TASK DIRECTIONS ::
Copy the data exactly; pictures stay out of the copy.

──────── SOURCE RECORDS

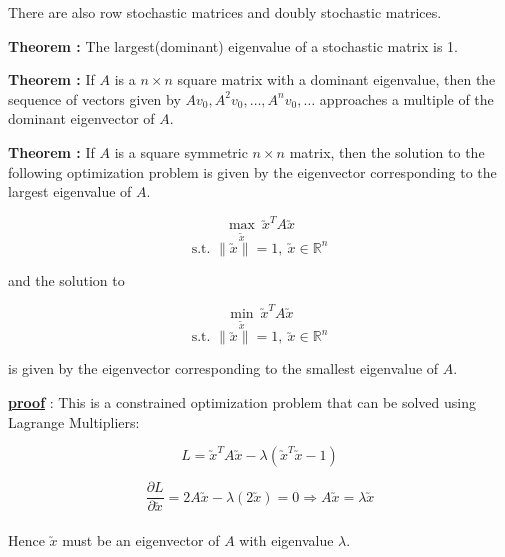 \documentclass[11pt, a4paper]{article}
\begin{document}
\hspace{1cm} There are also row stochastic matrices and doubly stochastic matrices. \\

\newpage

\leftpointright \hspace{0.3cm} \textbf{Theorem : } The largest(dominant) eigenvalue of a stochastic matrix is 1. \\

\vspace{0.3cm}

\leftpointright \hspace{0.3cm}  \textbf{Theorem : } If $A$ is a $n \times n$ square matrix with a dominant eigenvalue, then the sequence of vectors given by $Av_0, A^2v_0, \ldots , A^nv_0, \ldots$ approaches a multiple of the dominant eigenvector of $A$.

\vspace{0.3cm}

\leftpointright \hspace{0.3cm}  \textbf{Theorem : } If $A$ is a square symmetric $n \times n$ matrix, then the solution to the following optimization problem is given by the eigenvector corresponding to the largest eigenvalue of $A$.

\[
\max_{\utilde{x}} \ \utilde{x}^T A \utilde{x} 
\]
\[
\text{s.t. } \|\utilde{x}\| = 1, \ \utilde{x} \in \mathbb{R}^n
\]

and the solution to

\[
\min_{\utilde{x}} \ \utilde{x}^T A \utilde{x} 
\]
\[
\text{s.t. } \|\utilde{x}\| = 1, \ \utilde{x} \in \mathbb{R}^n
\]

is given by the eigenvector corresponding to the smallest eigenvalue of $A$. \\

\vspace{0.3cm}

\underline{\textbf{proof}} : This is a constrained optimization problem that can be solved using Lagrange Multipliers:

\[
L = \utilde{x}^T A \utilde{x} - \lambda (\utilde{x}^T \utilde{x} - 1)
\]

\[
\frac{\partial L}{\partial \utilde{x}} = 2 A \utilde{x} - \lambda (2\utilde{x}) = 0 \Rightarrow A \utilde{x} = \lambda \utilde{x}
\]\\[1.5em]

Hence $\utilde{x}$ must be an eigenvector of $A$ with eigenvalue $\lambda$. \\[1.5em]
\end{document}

────────────────

SOLUTION BELOW ::
 \documentclass[11pt, a4paper]{article}
\begin{document}
\hspace{1cm} There are also row stochastic matrices and doubly stochastic matrices. \\

\newpage

\leftpointright \hspace{0.3cm} \textbf{Theorem : } The largest(dominant) eigenvalue of a stochastic matrix is 1. \\

\vspace{0.3cm}

\leftpointright \hspace{0.3cm}  \textbf{Theorem : } If $A$ is a $n \times n$ square matrix with a dominant eigenvalue, then the sequence of vectors given by $Av_0, A^2v_0, \ldots , A^nv_0, \ldots$ approaches a multiple of the dominant eigenvector of $A$.

\vspace{0.3cm}

\leftpointright \hspace{0.3cm}  \textbf{Theorem : } If $A$ is a square symmetric $n \times n$ matrix, then the solution to the following optimization problem is given by the eigenvector corresponding to the largest eigenvalue of $A$.

\[
\max_{\utilde{x}} \ \utilde{x}^T A \utilde{x} 
\]
\[
\text{s.t. } \|\utilde{x}\| = 1, \ \utilde{x} \in \mathbb{R}^n
\]

and the solution to

\[
\min_{\utilde{x}} \ \utilde{x}^T A \utilde{x} 
\]
\[
\text{s.t. } \|\utilde{x}\| = 1, \ \utilde{x} \in \mathbb{R}^n
\]

is given by the eigenvector corresponding to the smallest eigenvalue of $A$. \\

\vspace{0.3cm}

\underline{\textbf{proof}} : This is a constrained optimization problem that can be solved using Lagrange Multipliers:

\[
L = \utilde{x}^T A \utilde{x} - \lambda (\utilde{x}^T \utilde{x} - 1)
\]

\[
\frac{\partial L}{\partial \utilde{x}} = 2 A \utilde{x} - \lambda (2\utilde{x}) = 0 \Rightarrow A \utilde{x} = \lambda \utilde{x}
\]\\[1.5em]

Hence $\utilde{x}$ must be an eigenvector of $A$ with eigenvalue $\lambda$. \\[1.5em]
\end{document}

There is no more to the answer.